A few years back, Nicaragua was hailed by the international media as one of the world’s best kept secrets, but the country might not be so secret anymore due to its ever-increasing popularity. The country has become a very attractive investment and export platform due to its high productivity rates, coupled with the most competitive labor costs in the region, speed-to-market leading to ‘speed to profit’, significant improvements in the nation’s infrastructure and business climate, and the implementation of DR-CAFTA and its benefits, in addition to the government´s generous investment incentives and the country’s high levels of personal safety.
Nicaragua’s textile and apparel industry is an important development engine for the national economy, accounting for nearly 59% of total free-zone exports in 2012 with US$1,368 million, and employing nearly 70,000 people by the end of 2012. That same year, the country exported 408.9 million square meter equivalents (SMEs) to the United States.
So don’t be surprised if you find “Made in Nicaragua” on various products on the shelves abroad. Apparel manufacturers operating in Nicaragua service major retail chains such as Target, JC Penney, Wal-Mart, and Kohl’s.
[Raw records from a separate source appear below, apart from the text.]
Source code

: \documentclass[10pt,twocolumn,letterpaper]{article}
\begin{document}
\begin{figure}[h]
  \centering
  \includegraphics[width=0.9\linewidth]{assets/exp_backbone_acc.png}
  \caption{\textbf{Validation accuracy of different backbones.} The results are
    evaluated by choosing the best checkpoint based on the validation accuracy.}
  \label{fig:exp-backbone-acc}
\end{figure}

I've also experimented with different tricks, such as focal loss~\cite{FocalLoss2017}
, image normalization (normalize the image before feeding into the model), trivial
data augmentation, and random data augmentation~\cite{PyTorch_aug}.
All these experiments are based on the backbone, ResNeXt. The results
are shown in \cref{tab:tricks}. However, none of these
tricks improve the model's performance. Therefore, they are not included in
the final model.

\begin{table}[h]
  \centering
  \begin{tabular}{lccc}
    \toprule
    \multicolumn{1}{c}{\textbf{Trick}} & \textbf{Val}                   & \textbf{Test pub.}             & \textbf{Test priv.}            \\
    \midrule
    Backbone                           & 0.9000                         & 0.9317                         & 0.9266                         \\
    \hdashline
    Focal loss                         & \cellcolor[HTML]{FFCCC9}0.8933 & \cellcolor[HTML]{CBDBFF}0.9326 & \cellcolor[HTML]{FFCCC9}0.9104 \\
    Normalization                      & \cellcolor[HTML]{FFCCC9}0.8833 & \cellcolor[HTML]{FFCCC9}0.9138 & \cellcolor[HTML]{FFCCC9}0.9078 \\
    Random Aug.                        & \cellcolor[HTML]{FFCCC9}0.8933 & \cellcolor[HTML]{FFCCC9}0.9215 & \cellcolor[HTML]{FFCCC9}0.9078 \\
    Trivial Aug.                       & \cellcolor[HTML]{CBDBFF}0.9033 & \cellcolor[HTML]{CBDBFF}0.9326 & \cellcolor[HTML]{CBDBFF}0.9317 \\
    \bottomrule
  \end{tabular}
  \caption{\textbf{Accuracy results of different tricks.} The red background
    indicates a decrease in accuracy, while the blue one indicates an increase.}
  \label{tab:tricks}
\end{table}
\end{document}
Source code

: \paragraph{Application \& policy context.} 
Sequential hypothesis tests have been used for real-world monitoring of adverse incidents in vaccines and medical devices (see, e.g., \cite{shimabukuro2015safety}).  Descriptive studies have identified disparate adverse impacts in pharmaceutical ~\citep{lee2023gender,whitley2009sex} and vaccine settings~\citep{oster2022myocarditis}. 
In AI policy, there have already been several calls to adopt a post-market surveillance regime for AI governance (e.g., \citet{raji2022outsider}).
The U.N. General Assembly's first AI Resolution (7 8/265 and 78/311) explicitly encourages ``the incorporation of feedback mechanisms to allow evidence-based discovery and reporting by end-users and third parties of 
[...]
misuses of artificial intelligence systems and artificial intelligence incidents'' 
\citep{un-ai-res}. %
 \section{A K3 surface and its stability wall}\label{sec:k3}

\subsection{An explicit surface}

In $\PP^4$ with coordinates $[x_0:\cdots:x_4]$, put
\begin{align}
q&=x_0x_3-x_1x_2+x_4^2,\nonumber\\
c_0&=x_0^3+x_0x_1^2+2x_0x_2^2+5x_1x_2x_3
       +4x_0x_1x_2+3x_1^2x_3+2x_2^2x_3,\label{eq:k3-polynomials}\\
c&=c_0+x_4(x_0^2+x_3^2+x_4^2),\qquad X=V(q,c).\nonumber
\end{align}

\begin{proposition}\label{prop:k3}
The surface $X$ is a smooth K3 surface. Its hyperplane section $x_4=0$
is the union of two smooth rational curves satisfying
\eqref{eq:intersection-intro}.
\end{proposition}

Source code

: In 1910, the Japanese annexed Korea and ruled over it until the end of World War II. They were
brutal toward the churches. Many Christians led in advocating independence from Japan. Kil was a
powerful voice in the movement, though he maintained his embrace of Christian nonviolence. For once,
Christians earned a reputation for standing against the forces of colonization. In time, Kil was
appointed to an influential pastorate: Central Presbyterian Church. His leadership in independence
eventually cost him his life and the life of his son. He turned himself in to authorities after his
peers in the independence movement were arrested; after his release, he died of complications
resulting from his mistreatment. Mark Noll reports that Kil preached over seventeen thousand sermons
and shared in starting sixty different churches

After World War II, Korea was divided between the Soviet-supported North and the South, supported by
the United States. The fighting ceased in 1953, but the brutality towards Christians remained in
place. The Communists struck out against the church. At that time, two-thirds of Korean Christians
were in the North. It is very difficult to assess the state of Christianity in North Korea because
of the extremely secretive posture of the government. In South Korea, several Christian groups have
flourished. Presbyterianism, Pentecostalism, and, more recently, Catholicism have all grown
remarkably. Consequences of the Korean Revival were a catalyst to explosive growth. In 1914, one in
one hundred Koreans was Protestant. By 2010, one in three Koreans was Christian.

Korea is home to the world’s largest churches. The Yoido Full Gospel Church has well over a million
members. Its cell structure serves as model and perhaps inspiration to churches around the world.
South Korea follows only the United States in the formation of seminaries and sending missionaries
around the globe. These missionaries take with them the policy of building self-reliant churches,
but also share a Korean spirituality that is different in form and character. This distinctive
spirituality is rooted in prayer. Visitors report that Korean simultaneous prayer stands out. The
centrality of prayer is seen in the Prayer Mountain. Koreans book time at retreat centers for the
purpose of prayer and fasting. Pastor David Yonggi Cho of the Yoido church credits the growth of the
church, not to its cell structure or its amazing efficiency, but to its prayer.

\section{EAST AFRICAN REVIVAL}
Also, world-renowned international brands like Adidas, Under Armour, Liz Claiborne, Wilson, Wrangler, GAP, North Face, Lee Jeans, Patagonia, Levi’s, Docker’s and Dickies, have placed their trust in the country and have no plans on leaving.
Is Nicaragua competitive enough?
You bet.The study titled “Benchmarking the Competitiveness of Nicaragua’s Apparel Industry”, conducted by O’Rourke Group Partners, found Nicaragua to be the single most competitive option for sourcing numerous apparel products, and not just in this hemisphere, but in some cases also compared to China, Vietnam and Bangladesh. It’s no wonder Nicaragua was ranked among the 11th largest apparel-supplying countries to the USA in terms of volume in 2012 by the Office of Textiles and Apparel (OTEXA) in the US Department of Commerce.
Furthermore, Nicaragua offers some of the most competitive labor costs in the region, making it an ideal investment destination for labor-intensive operations. The following table shows the region’s minimum wage in the free-zones regime for 2013:
High levels of personal safety
Nicaragua has become one of the safest countries in the western hemisphere, an advantage recognized internationally by tourists and investors who have relocated to the country. The Economist Intelligence Unit (EIU) confirms Nicaragua’s high security levels in its 2012 country-risk evaluation, ranking the country as the second safest in Central America and the third in Latin America. This report measures indicators such as armed conflict, demonstrations, organized crime and kidnappings in different countries around the world.
So, where in the world is Nicaragua?
Nicaragua is located in Central America, between Costa Rica and Honduras, which is considered a privileged geographic location. Flight time to the USA is two-and-a half hours and only three days by ship. Its proximity to North and South America makes Nicaragua an attractive destination for companies looking to export to those markets. The country’s access to the Pacific Ocean and the Caribbean Sea also facilitates exports towards destinations in Europe and Asia.
Nicaragua has access to over 1.5 billion people!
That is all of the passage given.